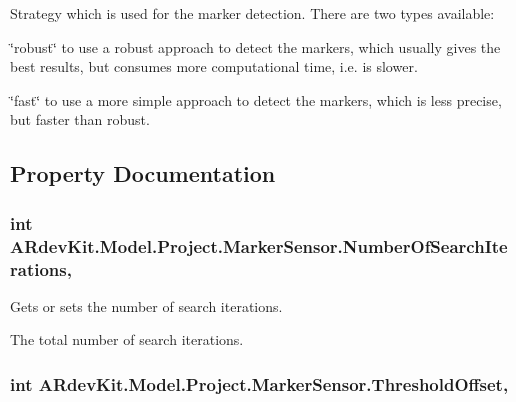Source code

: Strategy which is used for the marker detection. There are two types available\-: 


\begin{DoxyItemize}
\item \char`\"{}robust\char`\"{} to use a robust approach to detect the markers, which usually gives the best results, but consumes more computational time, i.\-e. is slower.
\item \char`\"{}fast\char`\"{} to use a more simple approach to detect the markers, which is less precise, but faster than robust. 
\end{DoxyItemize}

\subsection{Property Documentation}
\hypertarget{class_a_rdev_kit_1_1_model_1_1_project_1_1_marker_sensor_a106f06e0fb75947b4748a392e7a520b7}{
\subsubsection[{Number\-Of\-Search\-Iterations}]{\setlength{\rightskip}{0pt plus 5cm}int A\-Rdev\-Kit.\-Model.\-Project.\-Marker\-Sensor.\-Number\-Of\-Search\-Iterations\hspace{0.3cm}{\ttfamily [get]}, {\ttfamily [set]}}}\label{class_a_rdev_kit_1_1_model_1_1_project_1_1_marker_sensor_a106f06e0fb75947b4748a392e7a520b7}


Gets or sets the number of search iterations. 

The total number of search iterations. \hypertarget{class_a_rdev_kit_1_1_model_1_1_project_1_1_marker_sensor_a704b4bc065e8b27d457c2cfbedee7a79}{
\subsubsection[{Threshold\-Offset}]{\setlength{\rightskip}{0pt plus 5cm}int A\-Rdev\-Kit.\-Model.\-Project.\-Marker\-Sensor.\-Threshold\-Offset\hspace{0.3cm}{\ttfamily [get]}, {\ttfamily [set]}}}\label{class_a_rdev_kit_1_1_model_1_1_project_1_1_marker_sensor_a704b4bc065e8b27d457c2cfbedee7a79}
+===+
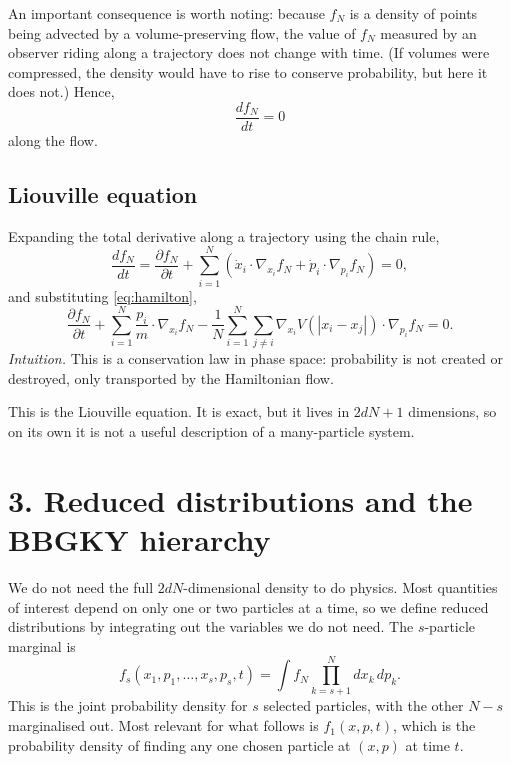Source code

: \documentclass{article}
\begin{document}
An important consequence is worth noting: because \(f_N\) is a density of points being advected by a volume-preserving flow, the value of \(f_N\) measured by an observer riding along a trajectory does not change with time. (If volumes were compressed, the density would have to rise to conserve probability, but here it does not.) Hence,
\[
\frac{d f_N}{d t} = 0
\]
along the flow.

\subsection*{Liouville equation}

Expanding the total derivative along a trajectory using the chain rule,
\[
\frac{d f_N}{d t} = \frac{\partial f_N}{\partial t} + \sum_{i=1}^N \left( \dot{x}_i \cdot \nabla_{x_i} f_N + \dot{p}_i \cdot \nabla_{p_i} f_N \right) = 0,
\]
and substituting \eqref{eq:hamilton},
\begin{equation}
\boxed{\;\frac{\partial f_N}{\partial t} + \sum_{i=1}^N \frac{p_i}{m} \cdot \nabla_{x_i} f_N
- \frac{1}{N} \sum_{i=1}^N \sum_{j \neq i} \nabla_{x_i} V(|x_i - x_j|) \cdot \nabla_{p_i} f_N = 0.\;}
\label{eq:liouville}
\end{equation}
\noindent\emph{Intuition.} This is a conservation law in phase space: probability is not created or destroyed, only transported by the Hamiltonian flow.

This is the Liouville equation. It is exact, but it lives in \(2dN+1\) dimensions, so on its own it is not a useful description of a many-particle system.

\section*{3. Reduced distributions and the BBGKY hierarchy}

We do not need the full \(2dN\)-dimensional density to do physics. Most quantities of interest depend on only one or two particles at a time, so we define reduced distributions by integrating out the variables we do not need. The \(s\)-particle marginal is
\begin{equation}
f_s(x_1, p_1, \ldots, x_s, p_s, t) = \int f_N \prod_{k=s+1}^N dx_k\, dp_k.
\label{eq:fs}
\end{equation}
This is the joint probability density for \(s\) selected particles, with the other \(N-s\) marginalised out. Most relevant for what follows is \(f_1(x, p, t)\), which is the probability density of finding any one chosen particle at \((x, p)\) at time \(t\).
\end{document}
+===+
▸ WHAT IS BEING ASKED
Show each line of the material above where "char" occurs.

▸ EXERCISE RESULT
\item \char`\"{}robust\char`\"{} to use a robust approach to detect the markers, which usually gives the best results, but consumes more computational time, i.\-e. is slower.
\item \char`\"{}fast\char`\"{} to use a more simple approach to detect the markers, which is less precise, but faster than robust. 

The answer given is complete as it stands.